* _Exercise aim_: With both ends included, repeat exactly the lines of the entries below from the one containing "The materials in" down to the one containing "let me test.", and no others.

-- Exercise input follows --

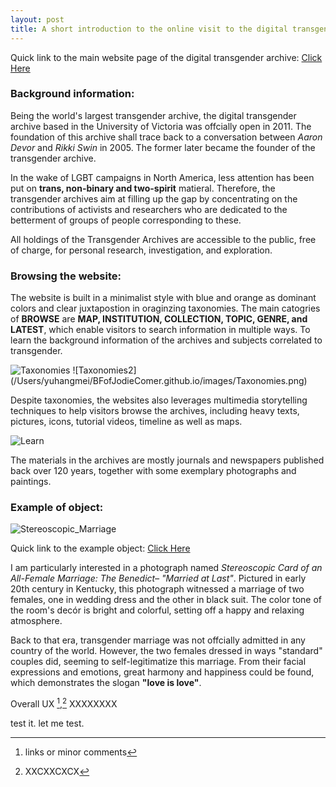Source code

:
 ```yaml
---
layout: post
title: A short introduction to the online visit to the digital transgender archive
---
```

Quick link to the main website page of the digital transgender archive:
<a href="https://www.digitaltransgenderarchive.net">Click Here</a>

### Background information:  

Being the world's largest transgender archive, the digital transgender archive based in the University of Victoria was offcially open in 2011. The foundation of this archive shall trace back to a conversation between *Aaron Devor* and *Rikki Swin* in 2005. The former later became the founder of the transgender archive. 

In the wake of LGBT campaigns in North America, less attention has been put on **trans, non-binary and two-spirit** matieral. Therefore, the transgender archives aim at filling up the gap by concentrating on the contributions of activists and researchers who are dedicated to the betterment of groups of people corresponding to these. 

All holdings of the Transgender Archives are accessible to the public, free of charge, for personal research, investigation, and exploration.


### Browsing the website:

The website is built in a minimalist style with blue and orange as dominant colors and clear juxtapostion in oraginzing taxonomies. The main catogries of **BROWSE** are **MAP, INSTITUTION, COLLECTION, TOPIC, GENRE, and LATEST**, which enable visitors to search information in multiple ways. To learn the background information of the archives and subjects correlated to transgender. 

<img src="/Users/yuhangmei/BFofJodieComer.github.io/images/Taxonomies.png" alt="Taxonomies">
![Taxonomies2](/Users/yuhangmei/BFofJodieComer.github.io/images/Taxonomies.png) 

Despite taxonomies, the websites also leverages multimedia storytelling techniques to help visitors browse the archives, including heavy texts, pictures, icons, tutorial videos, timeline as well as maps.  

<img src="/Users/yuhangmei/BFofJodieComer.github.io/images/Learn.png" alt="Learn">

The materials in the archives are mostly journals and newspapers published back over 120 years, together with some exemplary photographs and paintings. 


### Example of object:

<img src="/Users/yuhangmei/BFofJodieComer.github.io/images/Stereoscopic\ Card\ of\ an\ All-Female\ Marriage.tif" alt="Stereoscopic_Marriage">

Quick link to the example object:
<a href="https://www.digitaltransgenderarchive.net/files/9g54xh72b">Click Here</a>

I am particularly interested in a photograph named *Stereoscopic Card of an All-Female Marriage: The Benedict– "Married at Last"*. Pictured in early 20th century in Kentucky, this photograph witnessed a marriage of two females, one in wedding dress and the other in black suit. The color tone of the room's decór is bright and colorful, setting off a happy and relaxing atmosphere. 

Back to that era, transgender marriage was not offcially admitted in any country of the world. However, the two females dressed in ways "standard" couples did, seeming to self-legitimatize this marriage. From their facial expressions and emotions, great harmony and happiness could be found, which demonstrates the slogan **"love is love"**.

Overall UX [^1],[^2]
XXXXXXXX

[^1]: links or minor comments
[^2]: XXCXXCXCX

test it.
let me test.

-- Exercise input concluded --
-- Exercise input follows --

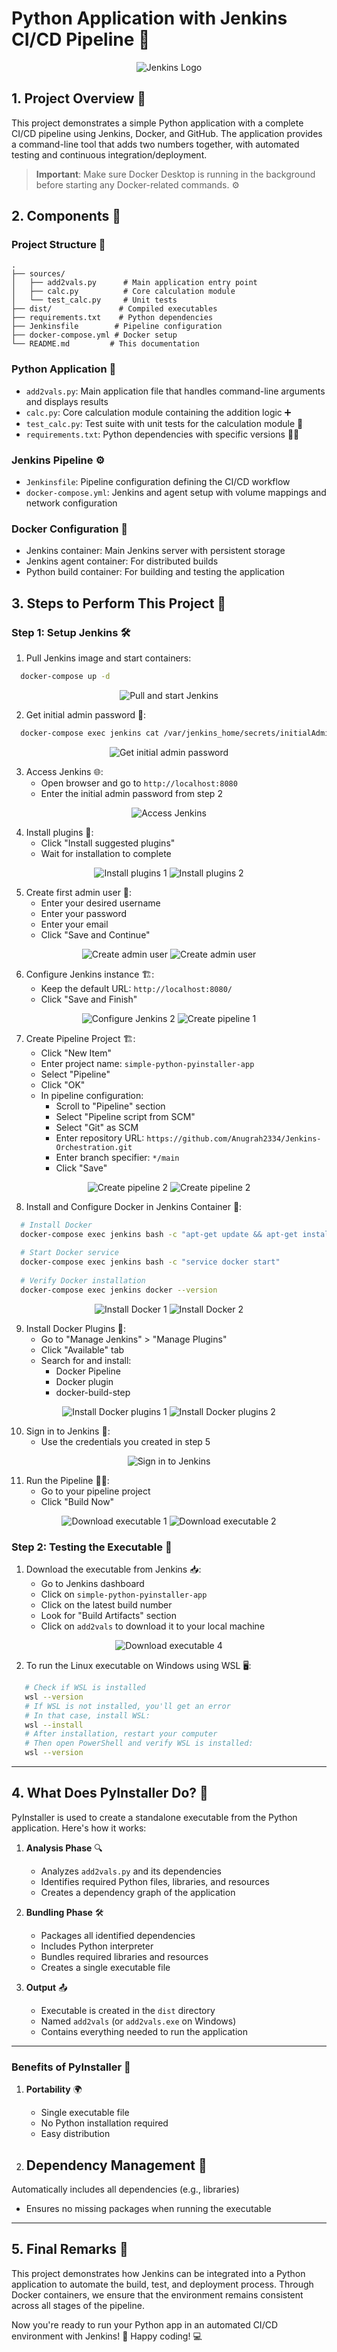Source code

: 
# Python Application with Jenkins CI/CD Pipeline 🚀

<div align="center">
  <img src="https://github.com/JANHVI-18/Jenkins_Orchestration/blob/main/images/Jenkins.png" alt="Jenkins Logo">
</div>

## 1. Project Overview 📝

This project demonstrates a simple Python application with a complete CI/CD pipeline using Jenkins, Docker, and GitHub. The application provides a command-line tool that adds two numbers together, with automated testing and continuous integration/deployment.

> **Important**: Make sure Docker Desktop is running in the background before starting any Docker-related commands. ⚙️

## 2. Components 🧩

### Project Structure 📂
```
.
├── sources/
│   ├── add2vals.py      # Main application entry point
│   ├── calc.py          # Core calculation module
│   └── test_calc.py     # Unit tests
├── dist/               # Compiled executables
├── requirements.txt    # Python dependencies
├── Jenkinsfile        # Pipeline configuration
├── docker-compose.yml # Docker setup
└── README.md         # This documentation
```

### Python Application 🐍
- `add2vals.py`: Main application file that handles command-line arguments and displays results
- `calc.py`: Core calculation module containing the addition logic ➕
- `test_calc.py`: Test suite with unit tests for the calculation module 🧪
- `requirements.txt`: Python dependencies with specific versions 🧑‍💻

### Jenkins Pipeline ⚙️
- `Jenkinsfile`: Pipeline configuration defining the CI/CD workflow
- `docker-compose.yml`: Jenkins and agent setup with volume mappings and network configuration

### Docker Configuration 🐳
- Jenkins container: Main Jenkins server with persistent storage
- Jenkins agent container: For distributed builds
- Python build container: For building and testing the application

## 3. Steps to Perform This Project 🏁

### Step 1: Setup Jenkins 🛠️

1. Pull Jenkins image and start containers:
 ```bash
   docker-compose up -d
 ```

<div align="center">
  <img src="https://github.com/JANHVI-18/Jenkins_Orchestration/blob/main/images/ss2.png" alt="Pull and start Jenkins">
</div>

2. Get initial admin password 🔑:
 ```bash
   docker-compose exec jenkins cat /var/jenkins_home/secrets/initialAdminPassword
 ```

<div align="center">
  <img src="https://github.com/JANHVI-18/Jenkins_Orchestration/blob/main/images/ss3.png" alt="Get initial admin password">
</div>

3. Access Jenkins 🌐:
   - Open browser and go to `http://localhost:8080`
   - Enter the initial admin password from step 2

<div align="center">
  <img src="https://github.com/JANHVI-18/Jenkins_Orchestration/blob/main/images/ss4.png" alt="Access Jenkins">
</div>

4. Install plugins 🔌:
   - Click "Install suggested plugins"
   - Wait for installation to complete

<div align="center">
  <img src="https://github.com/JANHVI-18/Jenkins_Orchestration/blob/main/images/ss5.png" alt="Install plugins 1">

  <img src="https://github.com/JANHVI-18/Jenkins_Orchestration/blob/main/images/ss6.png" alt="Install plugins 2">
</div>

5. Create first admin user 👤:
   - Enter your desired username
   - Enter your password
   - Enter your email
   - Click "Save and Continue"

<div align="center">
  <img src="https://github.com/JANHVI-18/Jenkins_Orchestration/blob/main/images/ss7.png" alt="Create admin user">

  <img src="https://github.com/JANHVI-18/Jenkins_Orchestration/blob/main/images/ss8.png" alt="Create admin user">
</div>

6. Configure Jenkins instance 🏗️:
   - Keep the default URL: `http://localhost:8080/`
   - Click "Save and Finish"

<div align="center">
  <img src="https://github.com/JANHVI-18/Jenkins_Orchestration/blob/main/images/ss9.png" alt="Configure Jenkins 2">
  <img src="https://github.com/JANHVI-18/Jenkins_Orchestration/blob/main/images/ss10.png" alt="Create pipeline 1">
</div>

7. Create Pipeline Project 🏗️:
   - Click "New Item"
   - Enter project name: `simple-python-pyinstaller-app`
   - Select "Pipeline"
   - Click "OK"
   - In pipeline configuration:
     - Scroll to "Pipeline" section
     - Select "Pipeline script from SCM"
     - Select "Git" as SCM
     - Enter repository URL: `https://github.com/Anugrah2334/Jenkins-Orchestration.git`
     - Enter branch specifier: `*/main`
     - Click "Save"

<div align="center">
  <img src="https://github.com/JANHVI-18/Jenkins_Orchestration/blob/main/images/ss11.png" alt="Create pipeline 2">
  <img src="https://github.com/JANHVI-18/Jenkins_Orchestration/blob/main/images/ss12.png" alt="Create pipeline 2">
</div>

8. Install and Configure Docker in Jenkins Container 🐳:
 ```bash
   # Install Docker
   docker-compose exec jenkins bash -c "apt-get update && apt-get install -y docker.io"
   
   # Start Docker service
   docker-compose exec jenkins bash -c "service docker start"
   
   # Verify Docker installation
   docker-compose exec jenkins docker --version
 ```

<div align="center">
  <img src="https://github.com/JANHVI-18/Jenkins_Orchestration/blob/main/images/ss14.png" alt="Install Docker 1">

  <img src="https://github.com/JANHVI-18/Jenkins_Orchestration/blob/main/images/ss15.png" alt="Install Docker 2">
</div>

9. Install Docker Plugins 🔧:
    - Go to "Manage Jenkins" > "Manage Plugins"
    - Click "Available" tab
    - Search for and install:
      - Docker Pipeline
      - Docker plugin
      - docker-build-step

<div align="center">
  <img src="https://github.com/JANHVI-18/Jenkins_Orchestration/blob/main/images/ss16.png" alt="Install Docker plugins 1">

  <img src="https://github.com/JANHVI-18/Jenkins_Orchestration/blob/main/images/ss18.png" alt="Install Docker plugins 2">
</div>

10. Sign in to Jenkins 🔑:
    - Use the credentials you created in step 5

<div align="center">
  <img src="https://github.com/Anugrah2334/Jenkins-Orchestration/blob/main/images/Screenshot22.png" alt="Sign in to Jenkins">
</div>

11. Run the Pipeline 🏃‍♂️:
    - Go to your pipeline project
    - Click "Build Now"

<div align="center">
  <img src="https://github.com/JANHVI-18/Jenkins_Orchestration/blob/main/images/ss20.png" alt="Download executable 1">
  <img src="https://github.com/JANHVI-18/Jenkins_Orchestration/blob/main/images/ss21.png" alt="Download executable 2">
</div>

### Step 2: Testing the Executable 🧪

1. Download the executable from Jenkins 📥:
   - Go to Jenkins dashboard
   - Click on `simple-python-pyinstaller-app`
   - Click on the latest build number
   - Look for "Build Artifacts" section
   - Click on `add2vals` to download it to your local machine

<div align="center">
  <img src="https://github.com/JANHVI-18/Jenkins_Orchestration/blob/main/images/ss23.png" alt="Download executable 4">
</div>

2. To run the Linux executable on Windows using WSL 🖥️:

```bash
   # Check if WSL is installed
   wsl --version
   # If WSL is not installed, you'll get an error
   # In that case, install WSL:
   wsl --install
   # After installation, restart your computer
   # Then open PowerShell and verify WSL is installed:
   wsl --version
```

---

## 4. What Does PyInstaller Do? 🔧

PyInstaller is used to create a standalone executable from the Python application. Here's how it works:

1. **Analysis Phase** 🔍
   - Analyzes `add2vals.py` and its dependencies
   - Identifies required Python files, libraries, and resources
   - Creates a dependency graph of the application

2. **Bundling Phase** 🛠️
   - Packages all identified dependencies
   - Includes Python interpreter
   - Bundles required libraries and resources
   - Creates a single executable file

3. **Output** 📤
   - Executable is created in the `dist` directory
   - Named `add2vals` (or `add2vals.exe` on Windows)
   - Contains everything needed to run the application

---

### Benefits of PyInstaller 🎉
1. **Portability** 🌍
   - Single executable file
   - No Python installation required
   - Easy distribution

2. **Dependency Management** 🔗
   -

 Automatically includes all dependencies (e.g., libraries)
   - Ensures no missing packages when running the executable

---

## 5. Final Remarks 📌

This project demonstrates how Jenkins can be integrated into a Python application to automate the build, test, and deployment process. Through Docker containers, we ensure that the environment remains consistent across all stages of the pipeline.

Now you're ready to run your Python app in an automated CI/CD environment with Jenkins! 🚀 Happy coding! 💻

-- Exercise input concluded --

* _Task result_:
The materials in the archives are mostly journals and newspapers published back over 120 years, together with some exemplary photographs and paintings. 


### Example of object:

<img src="/Users/yuhangmei/BFofJodieComer.github.io/images/Stereoscopic\ Card\ of\ an\ All-Female\ Marriage.tif" alt="Stereoscopic_Marriage">

Quick link to the example object:
<a href="https://www.digitaltransgenderarchive.net/files/9g54xh72b">Click Here</a>

I am particularly interested in a photograph named *Stereoscopic Card of an All-Female Marriage: The Benedict– "Married at Last"*. Pictured in early 20th century in Kentucky, this photograph witnessed a marriage of two females, one in wedding dress and the other in black suit. The color tone of the room's decór is bright and colorful, setting off a happy and relaxing atmosphere. 

Back to that era, transgender marriage was not offcially admitted in any country of the world. However, the two females dressed in ways "standard" couples did, seeming to self-legitimatize this marriage. From their facial expressions and emotions, great harmony and happiness could be found, which demonstrates the slogan **"love is love"**.

Overall UX [^1],[^2]
XXXXXXXX

[^1]: links or minor comments
[^2]: XXCXXCXCX

test it.
let me test.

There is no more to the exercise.